TASK GOAL:
Every line of the entries below that carries the string "unnecessary" should be copied.
══ EXERCISE MATERIALS
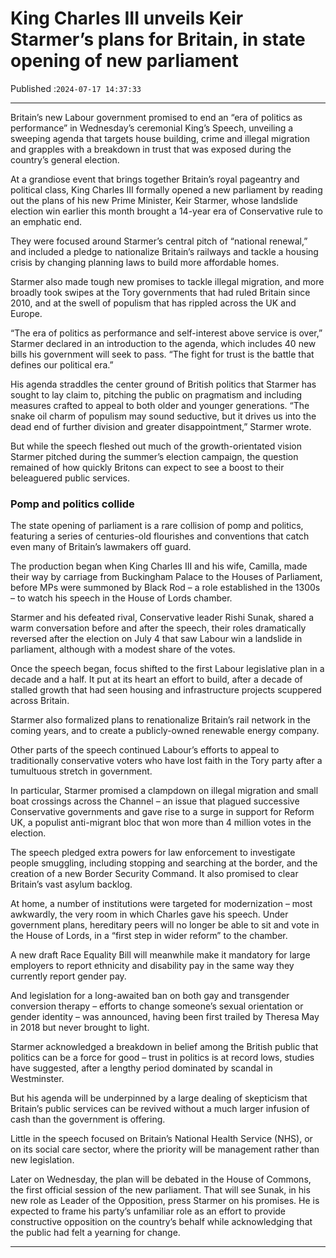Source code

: # King Charles III unveils Keir Starmer’s plans for Britain, in state opening of new parliament

Published :`2024-07-17 14:37:33`

---

Britain’s new Labour government promised to end an “era of politics as performance” in Wednesday’s ceremonial King’s Speech, unveiling a sweeping agenda that targets house building, crime and illegal migration and grapples with a breakdown in trust that was exposed during the country’s general election.

At a grandiose event that brings together Britain’s royal pageantry and political class, King Charles III formally opened a new parliament by reading out the plans of his new Prime Minister, Keir Starmer, whose landslide election win earlier this month brought a 14-year era of Conservative rule to an emphatic end.

They were focused around Starmer’s central pitch of “national renewal,” and included a pledge to nationalize Britain’s railways and tackle a housing crisis by changing planning laws to build more affordable homes.

Starmer also made tough new promises to tackle illegal migration, and more broadly took swipes at the Tory governments that had ruled Britain since 2010, and at the swell of populism that has rippled across the UK and Europe.

“The era of politics as performance and self-interest above service is over,” Starmer declared in an introduction to the agenda, which includes 40 new bills his government will seek to pass. “The fight for trust is the battle that defines our political era.”

His agenda straddles the center ground of British politics that Starmer has sought to lay claim to, pitching the public on pragmatism and including measures crafted to appeal to both older and younger generations. “The snake oil charm of populism may sound seductive, but it drives us into the dead end of further division and greater disappointment,” Starmer wrote.

But while the speech fleshed out much of the growth-orientated vision Starmer pitched during the summer’s election campaign, the question remained of how quickly Britons can expect to see a boost to their beleaguered public services.

### Pomp and politics collide

The state opening of parliament is a rare collision of pomp and politics, featuring a series of centuries-old flourishes and conventions that catch even many of Britain’s lawmakers off guard.

The production began when King Charles III and his wife, Camilla, made their way by carriage from Buckingham Palace to the Houses of Parliament, before MPs were summoned by Black Rod – a role established in the 1300s – to watch his speech in the House of Lords chamber.

Starmer and his defeated rival, Conservative leader Rishi Sunak, shared a warm conversation before and after the speech, their roles dramatically reversed after the election on July 4 that saw Labour win a landslide in parliament, although with a modest share of the votes.

Once the speech began, focus shifted to the first Labour legislative plan in a decade and a half. It put at its heart an effort to build, after a decade of stalled growth that had seen housing and infrastructure projects scuppered across Britain.

Starmer also formalized plans to renationalize Britain’s rail network in the coming years, and to create a publicly-owned renewable energy company.

Other parts of the speech continued Labour’s efforts to appeal to traditionally conservative voters who have lost faith in the Tory party after a tumultuous stretch in government.

In particular, Starmer promised a clampdown on illegal migration and small boat crossings across the Channel – an issue that plagued successive Conservative governments and gave rise to a surge in support for Reform UK, a populist anti-migrant bloc that won more than 4 million votes in the election.

The speech pledged extra powers for law enforcement to investigate people smuggling, including stopping and searching at the border, and the creation of a new Border Security Command. It also promised to clear Britain’s vast asylum backlog.

At home, a number of institutions were targeted for modernization – most awkwardly, the very room in which Charles gave his speech. Under government plans, hereditary peers will no longer be able to sit and vote in the House of Lords, in a “first step in wider reform” to the chamber.

A new draft Race Equality Bill will meanwhile make it mandatory for large employers to report ethnicity and disability pay in the same way they currently report gender pay.

And legislation for a long-awaited ban on both gay and transgender conversion therapy – efforts to change someone’s sexual orientation or gender identity – was announced, having been first trailed by Theresa May in 2018 but never brought to light.

Starmer acknowledged a breakdown in belief among the British public that politics can be a force for good – trust in politics is at record lows, studies have suggested, after a lengthy period dominated by scandal in Westminster.

But his agenda will be underpinned by a large dealing of skepticism that Britain’s public services can be revived without a much larger infusion of cash than the government is offering.

Little in the speech focused on Britain’s National Health Service (NHS), or on its social care sector, where the priority will be management rather than new legislation.

Later on Wednesday, the plan will be debated in the House of Commons, the first official session of the new parliament. That will see Sunak, in his new role as Leader of the Opposition, press Starmer on his promises. He is expected to frame his party’s unfamiliar role as an effort to provide constructive opposition on the country’s behalf while acknowledging that the public had felt a yearning for change.

---

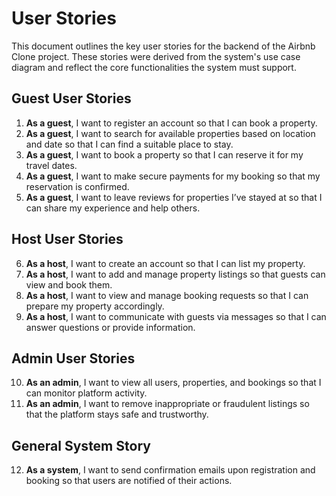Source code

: # User Stories

This document outlines the key user stories for the backend of the Airbnb Clone project. These stories were derived from the system's use case diagram and reflect the core functionalities the system must support.

## Guest User Stories

1. **As a guest**, I want to register an account so that I can book a property.
2. **As a guest**, I want to search for available properties based on location and date so that I can find a suitable place to stay.
3. **As a guest**, I want to book a property so that I can reserve it for my travel dates.
4. **As a guest**, I want to make secure payments for my booking so that my reservation is confirmed.
5. **As a guest**, I want to leave reviews for properties I’ve stayed at so that I can share my experience and help others.

## Host User Stories

6. **As a host**, I want to create an account so that I can list my property.
7. **As a host**, I want to add and manage property listings so that guests can view and book them.
8. **As a host**, I want to view and manage booking requests so that I can prepare my property accordingly.
9. **As a host**, I want to communicate with guests via messages so that I can answer questions or provide information.

## Admin User Stories

10. **As an admin**, I want to view all users, properties, and bookings so that I can monitor platform activity.
11. **As an admin**, I want to remove inappropriate or fraudulent listings so that the platform stays safe and trustworthy.

## General System Story

12. **As a system**, I want to send confirmation emails upon registration and booking so that users are notified of their actions.
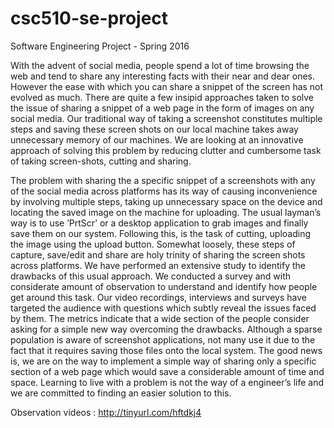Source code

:# csc510-se-project
Software Engineering Project - Spring 2016

With the advent of social media, people spend a lot of time browsing the web and tend to share any interesting facts with their near and dear ones. However the ease with which you can share a snippet of the screen has not evolved as much. There are quite a few insipid approaches taken to solve the issue of sharing a snippet of a web page in the form of images on any social media. Our traditional way
of taking a screenshot constitutes multiple steps and saving these screen shots on our local machine takes away unnecessary memory of our machines. We are looking at an innovative approach of solving this problem by reducing clutter and cumbersome task of taking screen-shots, cutting and sharing.

The problem with sharing the a specific snippet of a screenshots with any of the social media across platforms has its way of causing inconvenience by involving multiple steps, taking up unnecessary space on the device and locating the saved image on the machine for uploading. The usual layman’s way is to use ’PrtScr’ or a desktop application to grab images and finally save them on our system. Following this, is the task of cutting, uploading the image using the upload button. Somewhat loosely, these steps of capture, save/edit and share are holy trinity of sharing the screen shots across platforms. We have performed an extensive study to identify
the drawbacks of this usual approach. We conducted a survey and with considerate amount of observation to understand and identify how people get around this task. Our video recordings, interviews and surveys have targeted the audience with questions which subtly reveal the issues faced by them. The metrics indicate that a wide section of the people consider asking for a simple new way overcoming the
drawbacks. Although a sparse population is aware of screenshot applications, not many use it due to the fact that it requires saving those files onto the local system. The good news is, we are on the way to implement a simple way of sharing only a specific section of a web page which would save a considerable amount of time and space. Learning to live with a problem is not the way of a engineer’s life and we are committed to finding an easier solution to this.


Observation videos : http://tinyurl.com/hftdkj4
════
ANSWER SECTION:
of taking a screenshot constitutes multiple steps and saving these screen shots on our local machine takes away unnecessary memory of our machines. We are looking at an innovative approach of solving this problem by reducing clutter and cumbersome task of taking screen-shots, cutting and sharing.
The problem with sharing the a specific snippet of a screenshots with any of the social media across platforms has its way of causing inconvenience by involving multiple steps, taking up unnecessary space on the device and locating the saved image on the machine for uploading. The usual layman’s way is to use ’PrtScr’ or a desktop application to grab images and finally save them on our system. Following this, is the task of cutting, uploading the image using the upload button. Somewhat loosely, these steps of capture, save/edit and share are holy trinity of sharing the screen shots across platforms. We have performed an extensive study to identify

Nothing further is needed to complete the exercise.